Powered by Squarespace

Visit my website 

www.acornsbecomeoaks.com

Entries in proper planting technique (1)

Sunday
May052013

What you need to know about girdling roots

There's a disturbing trend out there in the world of declining trees in the landscape - stem girdling roots.  These are roots that are strangling trees by wrapping around the buried part of the trunk.  Sometimes you can see them, but more often than not you need to remove soil from the base of the tree before they're visible. Girdling roots make it difficult for nutrients and water to flow upward - they're like a tourniquet.  The tree grows very slowly, it goes into premature decline, and the base of the trunk is weakened and can snap in a storm.


What causes girdling roots?  Research over the last decade has shown that problems often originate in the nursery.  Here's why:  Most trees begin their lives in large nurseries that specialize in growing "liners" - trees of about 1" in caliper.  Liners are then sold to regional nurseries where they're grown on to the sizes that we buy at our wholesale nurseries.  Years ago, the liners were raised in fields and transplanted with bare roots.  The grower could easily examine the roots and plant the tree properly with the main roots and trunk flare close to the surface of the soil.  Now, containers are used at various stages of the growing process - field-grown trees are often started in containers.  When a tree root reaches the wall of a container, it bends in a new direction to keep growing.  Usually, this bend forces the root to grow in a circle along the container wall.

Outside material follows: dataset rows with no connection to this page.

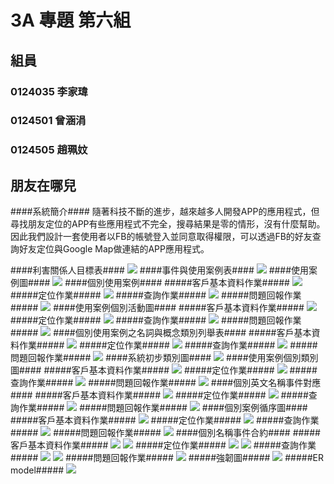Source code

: # 3A 專題 第六組 #
## 組員 ##
### 0124035 李家瑋 ###
### 0124501 曾涵涓 ###
### 0124505 趙珮妏 ###
## 朋友在哪兒 ##
####系統簡介####
隨著科技不斷的進步，越來越多人開發APP的應用程式，但尋找朋友定位的APP有些應用程式不完全，搜尋結果是零的情形，沒有什麼幫助。
因此我們設計一套使用者以FB的帳號登入並同意取得權限，可以透過FB的好友查詢好友定位與Google Map做連結的APP應用程式。

####利害關係人目標表####
<img src=https://pbs.twimg.com/media/B1F79PxCAAEAV16.jpg>
####事件與使用案例表####
<img src=https://pbs.twimg.com/media/B1F79YpCAAAmXXQ.jpg>
####使用案例圖####
<img src=https://pbs.twimg.com/media/B1F79MUCcAAVzk9.jpg>
####個別使用案例####
#####客戶基本資料作業#####
<img src=https://pbs.twimg.com/media/B1F8I5vCQAAxumy.jpg>
#####定位作業#####
<img src=https://pbs.twimg.com/media/B1F8JTYCAAAmjhY.jpg>
#####查詢作業#####
<img src=https://pbs.twimg.com/media/B1F8JhcCEAAwlzu.jpg>
#####問題回報作業#####
<img src=https://pbs.twimg.com/media/B1F8JhdCYAAfn9L.jpg>
####使用案例個別活動圖####
#####客戶基本資料作業#####
<img src=https://pbs.twimg.com/media/B1F8XuJCEAAHmp0.jpg>
#####定位作業#####
<img src=https://pbs.twimg.com/media/B1F8X9LCUAAkedr.jpg>
#####查詢作業#####
<img src=https://pbs.twimg.com/media/B1F8YJaCUAAf622.jpg>
#####問題回報作業#####
<img src=https://pbs.twimg.com/media/B1F8YfPCAAA5WxU.jpg>
####個別使用案例之名詞與概念類別列舉表####
#####客戶基本資料作業#####
<img src=https://pbs.twimg.com/media/B1F8Ri7CAAAOb-b.jpg>
#####定位作業#####
<img src=https://pbs.twimg.com/media/B1F8RvjCYAAt85x.jpg>
#####查詢作業#####
<img src=https://pbs.twimg.com/media/B1F8Rx5CQAExK9Y.jpg>
#####問題回報作業#####
<img src=https://pbs.twimg.com/media/B1F8R2yCcAEF1A-.jpg>
####系統初步類別圖####
<img src="https://pbs.twimg.com/media/B1GOvBFCUAA_bIf.jpg:large">
####使用案例個別類別圖####
#####客戶基本資料作業#####
<img src=https://pbs.twimg.com/media/B1F8g79CYAA2K4j.jpg>
#####定位作業#####
<img src=https://pbs.twimg.com/media/B1F8hQwCYAAL5pL.jpg>
#####查詢作業#####
<img src=https://pbs.twimg.com/media/B1F8hUgCQAAr3ot.jpg>
#####問題回報作業#####
<img src=https://pbs.twimg.com/media/B1F8hV2CAAAFq_G.jpg>
####個別英文名稱事件對應####
#####客戶基本資料作業#####
<img src=https://pbs.twimg.com/media/B1F8psVCUAEUivi.jpg>
#####定位作業#####
<img src=https://pbs.twimg.com/media/B1F8qCwCAAA1-SO.jpg>
#####查詢作業#####
<img src=https://pbs.twimg.com/media/B1F8qD2CcAIHNvb.jpg>
#####問題回報作業#####
<img src=https://pbs.twimg.com/media/B1F8qG9CcAA7fR7.jpg>
####個別案例循序圖####
#####客戶基本資料作業#####
<img src=https://images.plurk.com/HSC6a110j5S3302ILCLbD.jpg>
#####定位作業#####
<img src=https://images.plurk.com/2QI3vTdsEceJT1EQuDIc2r.jpg>
#####查詢作業#####
<img src=https://images.plurk.com/2gl1qZkwKlSlkYHbmKZtIa.jpg>
#####問題回報作業#####
<img src=https://images.plurk.com/4qX770vRPKBsQ2y0cBS2WC.jpg>
####個別名稱事件合約####
#####客戶基本資料作業#####
<img src=https://pbs.twimg.com/media/B1F_pFDCYAAJyu8.jpg>
<img src=https://pbs.twimg.com/media/B1F_pXECQAIJT-4.jpg>
#####定位作業#####
<img src=https://pbs.twimg.com/media/B1F_pZuCMAAwEIZ.jpg>
<img src=https://pbs.twimg.com/media/B1F_pZvCEAE_f53.jpg>
#####查詢作業#####
<img src=https://pbs.twimg.com/media/B1F_xutCUAAkkin.jpg>
<img src=https://pbs.twimg.com/media/B1F_xutCMAA_ucR.jpg>
#####問題回報作業#####
<img src=https://pbs.twimg.com/media/B1F_xgTCQAAZG_N.jpg>
#####強韌圖#####
<img src=https://pbs.twimg.com/media/B4-qF8mCMAA0izK.jpg:large>
#####ER model#####
<img src=https://pbs.twimg.com/media/B4-zEffCMAMYlGV.png>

An additional common problem is when the trunk flare is buried under inches of soil.   As lateral roots grow out of the buried part of the trunk, they can encircle the stem close to the surface.  In field-grown trees, cultivation equipment used for weed management pushes soil against the trunk.  With containers, roots may be buried when the root ball from the previous container is set too low and potting mix is added to top off the container.  

What can we do?

The key is try your best not to plant trees with ill-formed roots.  That means inspecting field-grown trees in the nursery to find the depth and distribution of a few main roots.  Using garden tools, carefully dig around the base of the tree to ensure that the following criteria are met:

 

  • A minimum of 3 structural roots should be reasonably distributed around the trunk (reject a tree with structural roots only on one side)
  • The root crown should not be more than 2 inches below the soil line 
  • The top 2 structural roots should not be more than 3 inches below the soil line when measured 4 inches away from the trunk.  The top of the other structural root should not be more than 5 inches below the surface.
  • The root system should be free of potentially stem-girdling roots above the root collar and main structural roots

 

This type of inspection is non-invasive and doesn't harm the tree.  It often may require that burlap be unwrapped from around the tree trunk - you should do this anyway, because you need to see the root flare, if possible, and inspect the trunk for any damage or evidence of rot or insects.  Your wholesale supplier should have no reason to object to this, especially if you explain what you're doing and why.  If you're not allowed to inspect, my advice would be to find a different supplier.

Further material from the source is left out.